Say the cossetted white sages employed by Rupert Murdoch:

“If President Trump announces that North Korea launched a missile that landed within 100 miles of Hawaii, would most Americans believe him? Would the rest of the world? We’re not sure, which speaks to the damage that Mr. Trump is doing to his Presidency with his seemingly endless stream of exaggerations, evidence-free accusations, implausible denials and other falsehoods. … Two months into his Presidency, Gallup has Mr. Trump’s approval rating at 39%. No doubt Mr. Trump considers that fake news, but if he doesn’t show more respect for the truth most Americans may conclude he’s a fake President.”

It’s that intro that bothers me, because obviously it’s on the minds of anyone seriously watching the astonishing farce being played out hour-to-hour in D.C.. If Trump loses his Obamacare repeal tomorrow it will be a gut punch defeat. He will of course blame Paul Ryan and everyone down to the West Wing cleaning crew for what has been an object lesson in his incompetence and laziness. Is there a single person anywhere who honestly believes he has read or thoroughly educated himself on what Ryan’s six years-long piece of legislation will do? Of course not. All Trump wants is a bill — a victory — he can sign and wave in front of his next Red Cap rally, never mind that his shrieking fans are exactly the people getting the forced colonoscopy.
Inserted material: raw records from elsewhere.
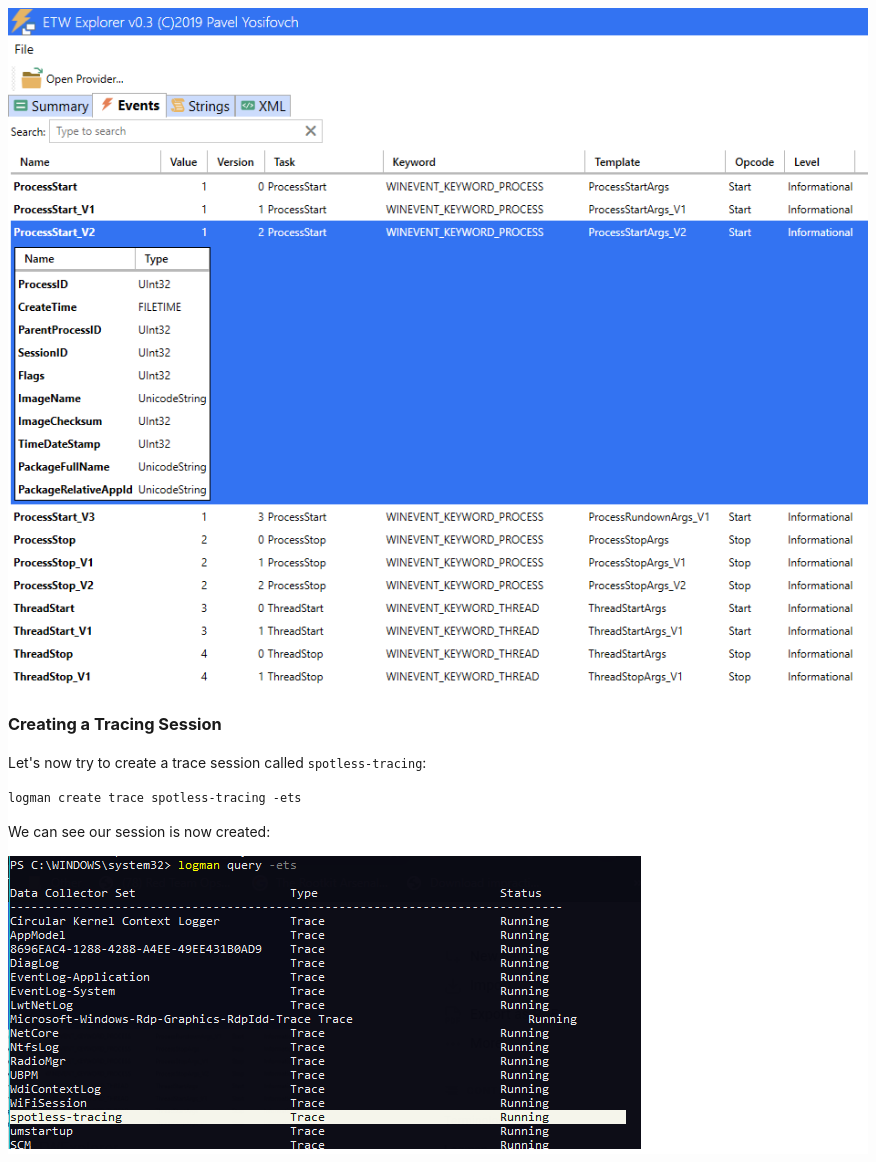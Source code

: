 ![ETWExplorer](../../.gitbook/assets/image%20%28560%29.png)

### Creating a Tracing Session

Let's now try to create a trace session called `spotless-tracing`:

```text
logman create trace spotless-tracing -ets
```

We can see our session is now created:

![](../../.gitbook/assets/image%20%28611%29.png)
But to the Journal’s opening line. With the FBI on him, the details of his long Russian canoodle becoming more apparent every day, “health care reform” (insert laugh track here) about to spiral into a fiery grave and his approval rating dropping to George W. Bush levels, it is (very) likely Trump will become more erratic, not less.

So what is a solution to getting the media, Congress and most importantly the Red Cap Brigade to ignore all that “fake” noise and see him as The Great Leader? Well, a war of some kind might do it. And since we’re talking about a guy who only wins, a winnable war. With lots of “shock and awe”, only biglier.

The North Korean scenario is foremost on a lot of peoples’ minds because Kim Jong-un is another guy trapped in a corner, desperate and reckless. It’s another marriage made in hell. But if you need an excuse for distracting fireworks — Re: the latest TSA Homeland Security alert — a bomb on an airplane will do just about as well.

I’ve mentioned this before, because knowing what the intelligence agencies and the Pentagon know about Trump, their response to his pushing the button for military action is by no means a certainty.  Does anyone believe the Joint Chiefs of Staff and the permanent bureaucracies of the CIA and NSA haven’t thoroughly assessed the psychological fitness of their Commander-in-Chief? Are you certain they would comply with an order from … Donald Trump, oft-bankrupt casino developer, reality TV show host and inveterate liar … ordering them to place American troops and possibly the American public in harm’s way?

I’m as cynical as it gets about “aye-aye sir” toadyism and group-think, but I have an extremely hard time imagining characters like Admiral Mike Rogers (NSA) following go-to-war orders on Donald Trump’s say-so.

Trump style incompetence (born out of psychological dysfunction and laziness) may be exactly the grenade the Red Hat Brigade and tribal Republicans who rationalized him as a better choice than “crooked Hillary”, wanted rolled into DC when they pulled the lever for him in November. But I seriously doubt that quality of cynicism applies to the people who have to commit people under their command to possible death.

More to the point. As crazy and ridiculous as Trump-involved political events have been these past two months, it has been notably quiet in terms of international crises. Experience tells you such lulls are always broken.